» **Records drawn from a dataset**:
[Start of section]
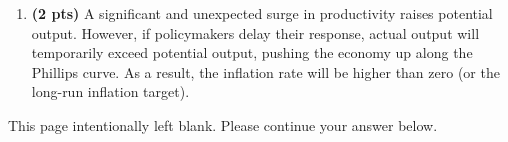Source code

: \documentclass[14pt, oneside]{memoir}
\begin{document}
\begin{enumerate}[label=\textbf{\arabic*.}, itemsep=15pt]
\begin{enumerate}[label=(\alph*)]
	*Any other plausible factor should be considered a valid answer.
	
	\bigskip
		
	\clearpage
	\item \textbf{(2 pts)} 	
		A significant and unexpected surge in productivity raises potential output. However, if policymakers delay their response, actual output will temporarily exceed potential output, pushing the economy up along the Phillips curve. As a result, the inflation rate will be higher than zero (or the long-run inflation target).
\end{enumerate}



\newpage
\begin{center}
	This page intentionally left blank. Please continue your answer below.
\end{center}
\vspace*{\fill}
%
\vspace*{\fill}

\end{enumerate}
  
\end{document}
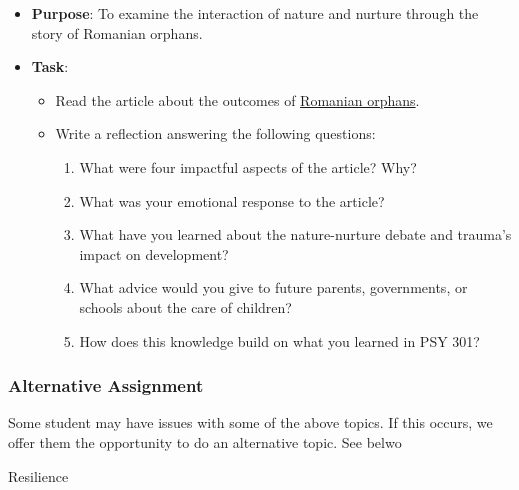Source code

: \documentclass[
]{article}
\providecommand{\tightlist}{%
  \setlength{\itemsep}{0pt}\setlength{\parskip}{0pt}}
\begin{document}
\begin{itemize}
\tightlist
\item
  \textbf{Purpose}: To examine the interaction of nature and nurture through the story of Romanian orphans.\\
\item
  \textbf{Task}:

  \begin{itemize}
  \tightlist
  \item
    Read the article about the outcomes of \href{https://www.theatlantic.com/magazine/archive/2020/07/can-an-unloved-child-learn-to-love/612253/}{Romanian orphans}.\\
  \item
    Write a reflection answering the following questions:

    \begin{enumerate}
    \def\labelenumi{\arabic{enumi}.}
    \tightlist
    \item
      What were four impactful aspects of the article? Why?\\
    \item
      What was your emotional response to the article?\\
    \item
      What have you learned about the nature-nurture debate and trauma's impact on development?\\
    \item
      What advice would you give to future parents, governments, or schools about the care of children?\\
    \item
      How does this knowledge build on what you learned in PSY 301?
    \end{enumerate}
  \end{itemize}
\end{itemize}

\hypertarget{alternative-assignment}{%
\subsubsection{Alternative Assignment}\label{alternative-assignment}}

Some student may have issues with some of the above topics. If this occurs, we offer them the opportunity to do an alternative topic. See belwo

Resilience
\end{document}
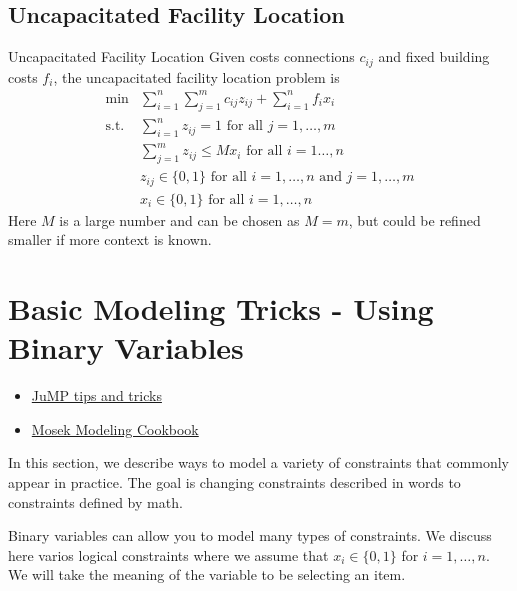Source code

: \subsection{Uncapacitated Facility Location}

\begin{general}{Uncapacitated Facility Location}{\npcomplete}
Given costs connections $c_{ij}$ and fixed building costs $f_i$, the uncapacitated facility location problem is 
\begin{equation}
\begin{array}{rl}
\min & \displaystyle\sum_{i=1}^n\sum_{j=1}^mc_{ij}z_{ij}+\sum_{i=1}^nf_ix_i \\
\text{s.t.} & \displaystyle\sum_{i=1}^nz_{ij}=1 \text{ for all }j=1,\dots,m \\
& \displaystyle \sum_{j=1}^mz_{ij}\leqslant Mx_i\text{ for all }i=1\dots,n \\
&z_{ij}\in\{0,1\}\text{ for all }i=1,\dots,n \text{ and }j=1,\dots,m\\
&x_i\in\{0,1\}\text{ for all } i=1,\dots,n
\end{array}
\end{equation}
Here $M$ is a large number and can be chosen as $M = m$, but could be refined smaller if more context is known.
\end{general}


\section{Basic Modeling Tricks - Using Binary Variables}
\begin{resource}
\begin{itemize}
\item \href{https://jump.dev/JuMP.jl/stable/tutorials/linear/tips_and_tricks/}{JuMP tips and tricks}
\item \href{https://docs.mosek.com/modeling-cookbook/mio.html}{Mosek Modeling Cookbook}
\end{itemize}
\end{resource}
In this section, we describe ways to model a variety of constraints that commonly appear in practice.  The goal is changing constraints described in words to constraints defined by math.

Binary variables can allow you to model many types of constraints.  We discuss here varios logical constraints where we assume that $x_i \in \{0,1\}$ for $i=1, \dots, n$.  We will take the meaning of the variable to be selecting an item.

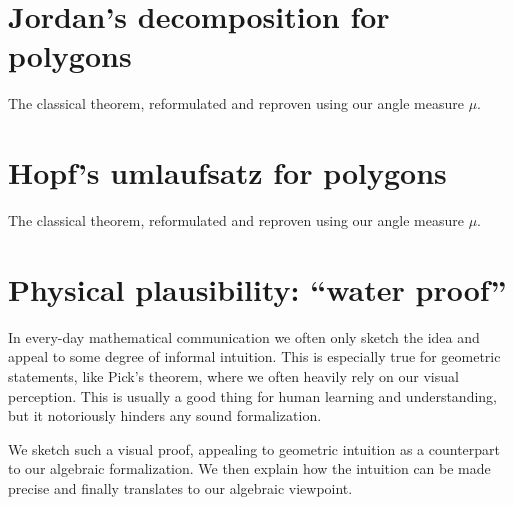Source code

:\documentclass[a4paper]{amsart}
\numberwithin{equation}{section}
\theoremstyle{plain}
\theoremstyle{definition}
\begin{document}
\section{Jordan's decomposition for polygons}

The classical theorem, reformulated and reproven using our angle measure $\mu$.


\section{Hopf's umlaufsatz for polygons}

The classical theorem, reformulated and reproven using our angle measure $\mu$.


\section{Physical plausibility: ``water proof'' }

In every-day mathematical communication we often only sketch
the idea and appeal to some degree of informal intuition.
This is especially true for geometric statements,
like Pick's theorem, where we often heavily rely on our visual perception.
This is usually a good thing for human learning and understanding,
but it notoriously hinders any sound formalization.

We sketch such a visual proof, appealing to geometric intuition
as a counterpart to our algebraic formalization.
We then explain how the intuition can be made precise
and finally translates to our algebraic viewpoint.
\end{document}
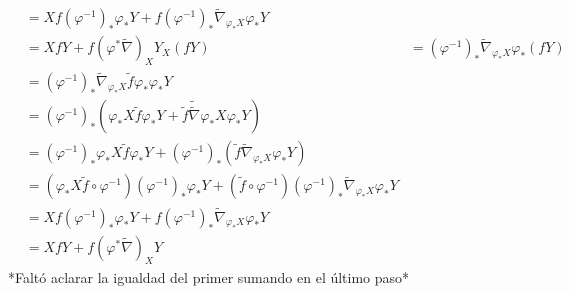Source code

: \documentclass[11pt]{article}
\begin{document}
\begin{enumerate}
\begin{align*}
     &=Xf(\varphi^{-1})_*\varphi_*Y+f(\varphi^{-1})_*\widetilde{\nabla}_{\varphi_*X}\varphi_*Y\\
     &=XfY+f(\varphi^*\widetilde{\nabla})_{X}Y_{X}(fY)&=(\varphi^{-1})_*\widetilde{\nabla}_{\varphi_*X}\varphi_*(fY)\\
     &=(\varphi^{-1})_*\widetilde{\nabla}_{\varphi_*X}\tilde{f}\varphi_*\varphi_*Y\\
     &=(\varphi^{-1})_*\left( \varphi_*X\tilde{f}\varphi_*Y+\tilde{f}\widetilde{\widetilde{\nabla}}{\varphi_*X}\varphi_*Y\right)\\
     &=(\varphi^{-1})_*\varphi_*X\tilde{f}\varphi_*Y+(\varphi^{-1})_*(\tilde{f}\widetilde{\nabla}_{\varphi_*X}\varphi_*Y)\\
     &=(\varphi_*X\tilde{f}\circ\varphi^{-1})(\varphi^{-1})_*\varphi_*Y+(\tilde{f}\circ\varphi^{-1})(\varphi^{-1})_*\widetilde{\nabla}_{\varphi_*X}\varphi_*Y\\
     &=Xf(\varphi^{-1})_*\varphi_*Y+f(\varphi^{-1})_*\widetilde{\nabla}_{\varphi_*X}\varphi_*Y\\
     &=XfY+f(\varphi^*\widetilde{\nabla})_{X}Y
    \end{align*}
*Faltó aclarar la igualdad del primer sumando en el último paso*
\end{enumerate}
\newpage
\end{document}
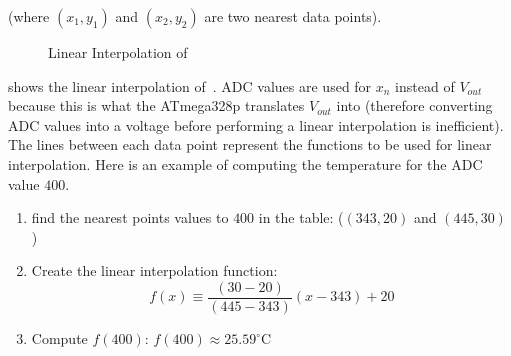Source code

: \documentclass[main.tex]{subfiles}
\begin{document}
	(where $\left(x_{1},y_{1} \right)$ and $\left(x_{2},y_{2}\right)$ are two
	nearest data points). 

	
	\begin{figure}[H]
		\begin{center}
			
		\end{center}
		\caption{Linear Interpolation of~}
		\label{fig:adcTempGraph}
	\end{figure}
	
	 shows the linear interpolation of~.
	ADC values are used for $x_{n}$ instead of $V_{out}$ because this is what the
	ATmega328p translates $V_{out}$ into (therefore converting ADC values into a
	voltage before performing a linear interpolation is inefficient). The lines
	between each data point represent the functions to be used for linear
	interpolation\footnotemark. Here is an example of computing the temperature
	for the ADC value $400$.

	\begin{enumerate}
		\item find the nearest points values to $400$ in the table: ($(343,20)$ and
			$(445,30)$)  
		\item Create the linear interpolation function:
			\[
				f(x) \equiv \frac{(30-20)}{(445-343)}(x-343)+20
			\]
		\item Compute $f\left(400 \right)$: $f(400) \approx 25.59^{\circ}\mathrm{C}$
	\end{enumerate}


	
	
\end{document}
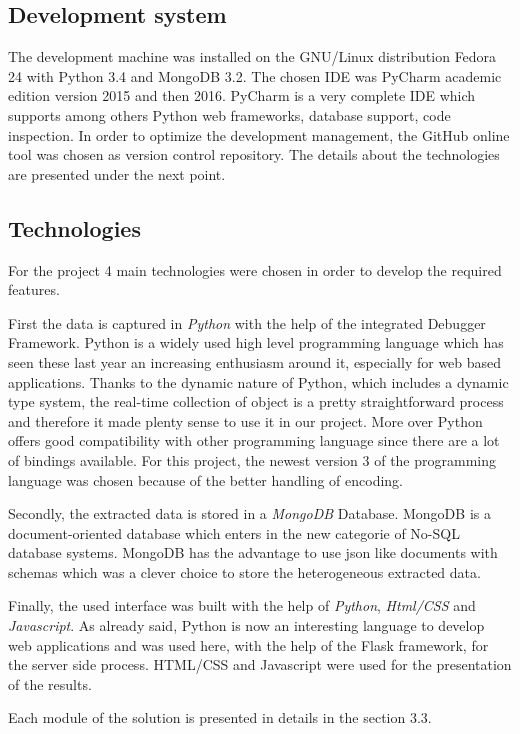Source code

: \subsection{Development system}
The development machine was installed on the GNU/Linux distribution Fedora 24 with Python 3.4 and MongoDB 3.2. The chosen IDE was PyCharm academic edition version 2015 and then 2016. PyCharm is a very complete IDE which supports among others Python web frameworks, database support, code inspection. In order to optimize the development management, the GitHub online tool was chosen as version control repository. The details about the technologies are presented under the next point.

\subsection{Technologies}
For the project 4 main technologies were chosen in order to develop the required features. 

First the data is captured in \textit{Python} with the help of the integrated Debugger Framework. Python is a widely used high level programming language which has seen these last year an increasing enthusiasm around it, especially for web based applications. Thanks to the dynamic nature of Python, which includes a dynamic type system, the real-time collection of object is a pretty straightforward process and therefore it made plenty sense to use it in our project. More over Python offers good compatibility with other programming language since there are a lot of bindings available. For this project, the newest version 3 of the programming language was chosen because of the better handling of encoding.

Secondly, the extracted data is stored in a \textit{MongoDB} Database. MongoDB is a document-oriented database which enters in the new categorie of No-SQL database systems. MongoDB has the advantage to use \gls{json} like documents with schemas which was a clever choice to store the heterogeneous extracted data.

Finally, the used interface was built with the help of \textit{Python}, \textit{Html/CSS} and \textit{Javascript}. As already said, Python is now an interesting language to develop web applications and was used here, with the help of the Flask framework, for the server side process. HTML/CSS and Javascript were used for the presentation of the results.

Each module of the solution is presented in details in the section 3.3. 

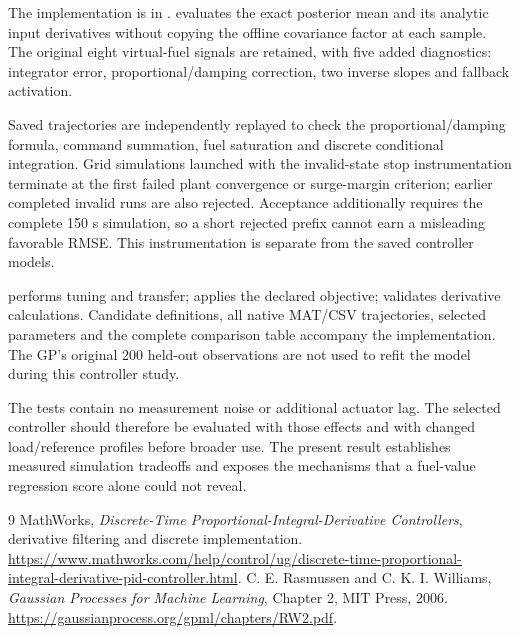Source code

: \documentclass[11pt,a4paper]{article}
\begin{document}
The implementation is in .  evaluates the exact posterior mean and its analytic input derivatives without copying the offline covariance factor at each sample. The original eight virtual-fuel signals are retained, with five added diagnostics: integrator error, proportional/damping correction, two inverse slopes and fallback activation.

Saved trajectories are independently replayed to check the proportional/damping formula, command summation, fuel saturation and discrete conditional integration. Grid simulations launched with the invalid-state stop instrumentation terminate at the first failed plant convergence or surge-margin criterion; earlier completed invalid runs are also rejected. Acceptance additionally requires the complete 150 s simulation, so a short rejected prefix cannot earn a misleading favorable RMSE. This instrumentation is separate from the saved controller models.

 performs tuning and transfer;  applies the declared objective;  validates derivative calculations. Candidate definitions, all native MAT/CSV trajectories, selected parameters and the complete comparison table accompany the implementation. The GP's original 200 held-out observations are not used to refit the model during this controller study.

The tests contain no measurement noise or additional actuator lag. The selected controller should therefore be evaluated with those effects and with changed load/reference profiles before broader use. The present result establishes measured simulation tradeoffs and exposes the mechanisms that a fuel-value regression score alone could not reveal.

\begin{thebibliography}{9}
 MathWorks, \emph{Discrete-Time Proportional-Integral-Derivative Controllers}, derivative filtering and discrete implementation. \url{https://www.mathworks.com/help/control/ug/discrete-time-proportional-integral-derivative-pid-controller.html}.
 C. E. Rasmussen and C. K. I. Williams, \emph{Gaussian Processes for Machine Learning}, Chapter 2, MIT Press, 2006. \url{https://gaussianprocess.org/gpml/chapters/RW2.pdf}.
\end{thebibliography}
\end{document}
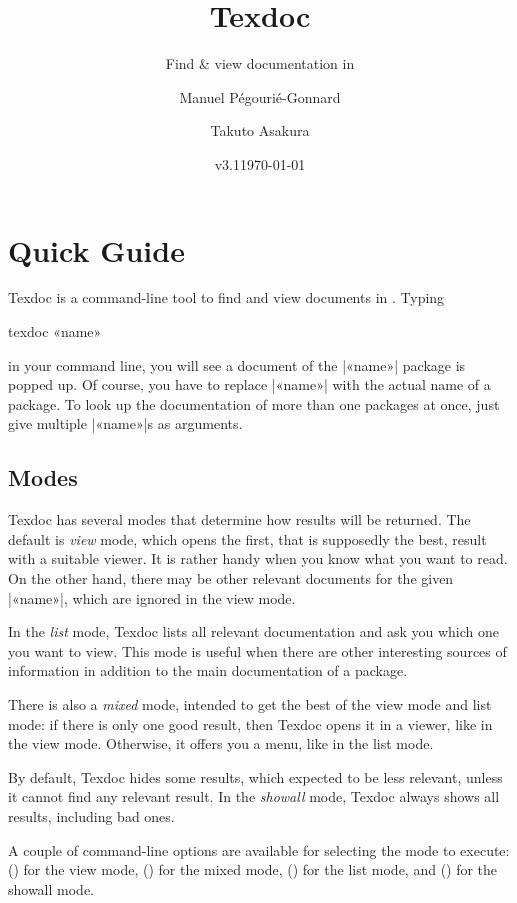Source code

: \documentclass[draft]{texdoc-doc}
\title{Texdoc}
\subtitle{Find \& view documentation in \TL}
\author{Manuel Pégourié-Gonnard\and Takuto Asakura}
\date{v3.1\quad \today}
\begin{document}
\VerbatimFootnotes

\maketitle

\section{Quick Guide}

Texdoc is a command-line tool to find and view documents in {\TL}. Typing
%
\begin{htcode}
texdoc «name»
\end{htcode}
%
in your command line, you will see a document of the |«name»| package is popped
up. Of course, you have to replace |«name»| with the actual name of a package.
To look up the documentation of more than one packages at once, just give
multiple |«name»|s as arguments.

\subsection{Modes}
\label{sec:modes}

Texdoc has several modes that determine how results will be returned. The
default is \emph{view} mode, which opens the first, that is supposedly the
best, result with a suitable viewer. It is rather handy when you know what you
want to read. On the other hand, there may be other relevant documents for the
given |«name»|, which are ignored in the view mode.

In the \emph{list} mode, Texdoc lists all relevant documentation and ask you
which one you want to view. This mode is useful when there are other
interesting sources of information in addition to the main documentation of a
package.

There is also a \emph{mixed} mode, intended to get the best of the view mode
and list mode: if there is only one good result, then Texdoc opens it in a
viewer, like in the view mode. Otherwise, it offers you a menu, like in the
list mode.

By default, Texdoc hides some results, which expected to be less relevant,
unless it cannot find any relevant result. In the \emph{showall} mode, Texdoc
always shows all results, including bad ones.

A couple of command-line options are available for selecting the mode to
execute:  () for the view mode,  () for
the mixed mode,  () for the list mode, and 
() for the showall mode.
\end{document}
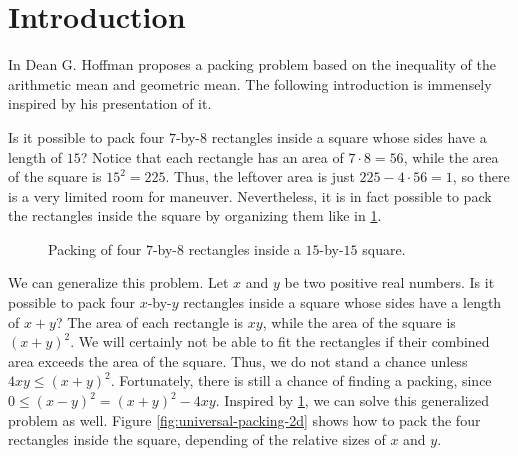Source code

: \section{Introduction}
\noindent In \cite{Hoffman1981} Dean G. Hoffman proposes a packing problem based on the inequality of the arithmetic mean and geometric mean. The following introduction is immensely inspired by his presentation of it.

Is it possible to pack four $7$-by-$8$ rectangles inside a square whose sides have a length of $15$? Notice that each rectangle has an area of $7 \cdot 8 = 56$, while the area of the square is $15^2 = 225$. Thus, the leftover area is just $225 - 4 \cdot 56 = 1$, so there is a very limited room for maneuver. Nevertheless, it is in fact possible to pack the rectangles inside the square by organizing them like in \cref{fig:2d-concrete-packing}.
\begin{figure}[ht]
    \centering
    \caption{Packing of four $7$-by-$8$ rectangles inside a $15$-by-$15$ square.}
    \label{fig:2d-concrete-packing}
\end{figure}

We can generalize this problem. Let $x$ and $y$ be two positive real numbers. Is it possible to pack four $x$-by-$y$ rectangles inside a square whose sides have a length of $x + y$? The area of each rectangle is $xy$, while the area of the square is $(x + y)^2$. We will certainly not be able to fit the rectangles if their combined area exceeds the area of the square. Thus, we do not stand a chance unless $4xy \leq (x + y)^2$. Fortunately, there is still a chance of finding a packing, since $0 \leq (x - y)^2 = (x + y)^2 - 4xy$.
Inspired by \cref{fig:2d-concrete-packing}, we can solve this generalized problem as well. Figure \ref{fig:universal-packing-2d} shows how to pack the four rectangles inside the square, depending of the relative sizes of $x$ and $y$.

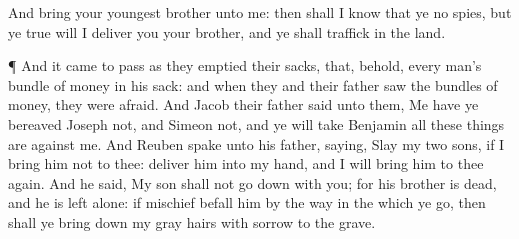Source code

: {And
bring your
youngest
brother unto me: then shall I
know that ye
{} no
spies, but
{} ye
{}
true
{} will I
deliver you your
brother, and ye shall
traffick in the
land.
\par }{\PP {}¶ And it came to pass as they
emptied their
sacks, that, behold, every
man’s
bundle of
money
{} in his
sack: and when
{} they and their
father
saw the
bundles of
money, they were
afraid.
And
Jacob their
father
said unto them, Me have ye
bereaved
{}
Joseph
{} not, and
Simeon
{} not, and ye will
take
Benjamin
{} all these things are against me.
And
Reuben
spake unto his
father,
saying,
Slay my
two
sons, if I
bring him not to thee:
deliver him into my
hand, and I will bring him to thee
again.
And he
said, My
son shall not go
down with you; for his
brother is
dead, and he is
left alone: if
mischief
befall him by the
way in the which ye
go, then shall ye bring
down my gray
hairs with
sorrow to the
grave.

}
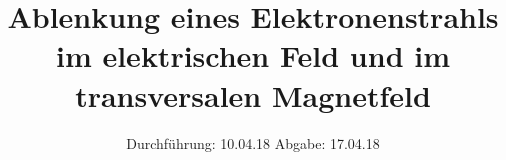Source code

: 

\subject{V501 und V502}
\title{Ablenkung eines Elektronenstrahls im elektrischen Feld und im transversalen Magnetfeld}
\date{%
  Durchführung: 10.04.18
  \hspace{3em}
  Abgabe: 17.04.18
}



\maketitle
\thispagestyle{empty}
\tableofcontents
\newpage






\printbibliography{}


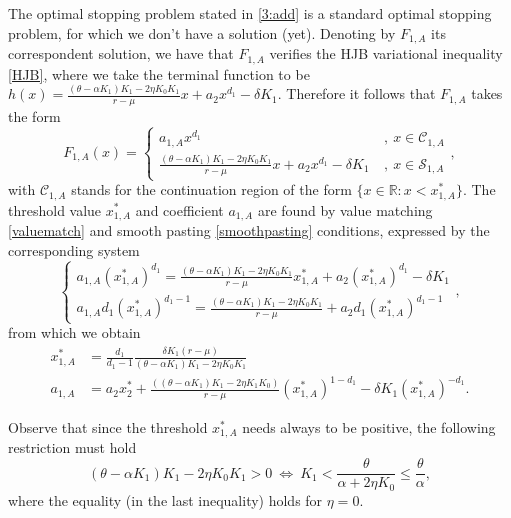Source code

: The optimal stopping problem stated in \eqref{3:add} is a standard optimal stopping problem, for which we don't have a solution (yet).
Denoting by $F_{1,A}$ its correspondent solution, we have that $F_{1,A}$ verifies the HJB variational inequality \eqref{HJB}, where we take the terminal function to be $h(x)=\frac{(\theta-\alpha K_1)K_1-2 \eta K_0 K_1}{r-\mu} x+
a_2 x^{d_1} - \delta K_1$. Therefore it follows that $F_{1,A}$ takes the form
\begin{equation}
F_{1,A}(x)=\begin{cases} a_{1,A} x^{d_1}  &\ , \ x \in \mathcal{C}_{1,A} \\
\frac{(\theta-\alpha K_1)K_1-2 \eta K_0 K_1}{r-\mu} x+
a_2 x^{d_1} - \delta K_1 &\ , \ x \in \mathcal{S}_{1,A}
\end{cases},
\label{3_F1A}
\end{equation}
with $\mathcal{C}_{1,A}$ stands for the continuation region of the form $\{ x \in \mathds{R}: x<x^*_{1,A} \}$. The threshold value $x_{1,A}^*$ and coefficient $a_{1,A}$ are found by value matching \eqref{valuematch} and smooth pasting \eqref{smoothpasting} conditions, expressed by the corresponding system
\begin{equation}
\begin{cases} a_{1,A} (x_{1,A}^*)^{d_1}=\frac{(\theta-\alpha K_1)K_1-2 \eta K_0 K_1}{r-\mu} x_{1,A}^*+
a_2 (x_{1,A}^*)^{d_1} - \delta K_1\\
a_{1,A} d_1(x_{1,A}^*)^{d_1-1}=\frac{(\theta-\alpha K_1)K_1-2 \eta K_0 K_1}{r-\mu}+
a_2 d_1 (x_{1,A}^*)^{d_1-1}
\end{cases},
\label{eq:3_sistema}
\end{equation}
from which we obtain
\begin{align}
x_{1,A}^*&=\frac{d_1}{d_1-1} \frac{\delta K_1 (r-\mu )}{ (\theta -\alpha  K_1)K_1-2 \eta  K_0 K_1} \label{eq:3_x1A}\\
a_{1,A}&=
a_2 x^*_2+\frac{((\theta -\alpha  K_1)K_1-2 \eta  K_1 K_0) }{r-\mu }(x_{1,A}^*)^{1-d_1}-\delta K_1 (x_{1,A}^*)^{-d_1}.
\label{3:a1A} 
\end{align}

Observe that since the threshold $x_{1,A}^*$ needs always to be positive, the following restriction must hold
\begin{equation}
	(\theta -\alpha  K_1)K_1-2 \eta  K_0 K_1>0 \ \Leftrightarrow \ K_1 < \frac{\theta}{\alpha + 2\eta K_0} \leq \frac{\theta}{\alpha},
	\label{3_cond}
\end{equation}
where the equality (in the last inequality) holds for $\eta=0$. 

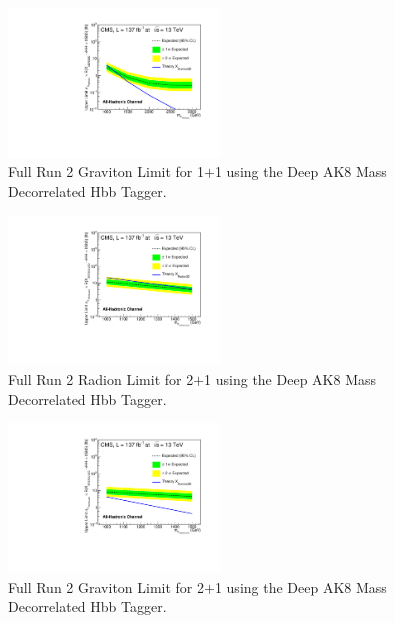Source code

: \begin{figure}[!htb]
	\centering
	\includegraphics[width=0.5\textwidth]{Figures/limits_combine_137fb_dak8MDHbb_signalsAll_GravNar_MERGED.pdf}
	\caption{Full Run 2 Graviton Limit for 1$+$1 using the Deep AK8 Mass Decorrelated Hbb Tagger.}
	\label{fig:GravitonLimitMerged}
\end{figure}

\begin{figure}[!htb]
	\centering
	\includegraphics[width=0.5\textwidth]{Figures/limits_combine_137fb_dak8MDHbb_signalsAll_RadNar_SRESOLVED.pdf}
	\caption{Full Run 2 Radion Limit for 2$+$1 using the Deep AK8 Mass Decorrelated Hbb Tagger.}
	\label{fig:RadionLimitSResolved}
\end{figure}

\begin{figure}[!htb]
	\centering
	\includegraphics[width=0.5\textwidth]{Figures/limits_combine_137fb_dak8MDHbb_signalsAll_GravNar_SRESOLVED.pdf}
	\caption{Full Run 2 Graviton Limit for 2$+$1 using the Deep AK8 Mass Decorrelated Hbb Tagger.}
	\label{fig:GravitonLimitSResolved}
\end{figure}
[End of section]
Lines containing the word "when" must be found in the data above and copied.

» **Finished task**:
best, result with a suitable viewer. It is rather handy when you know what you
which one you want to view. This mode is useful when there are other
sack: and when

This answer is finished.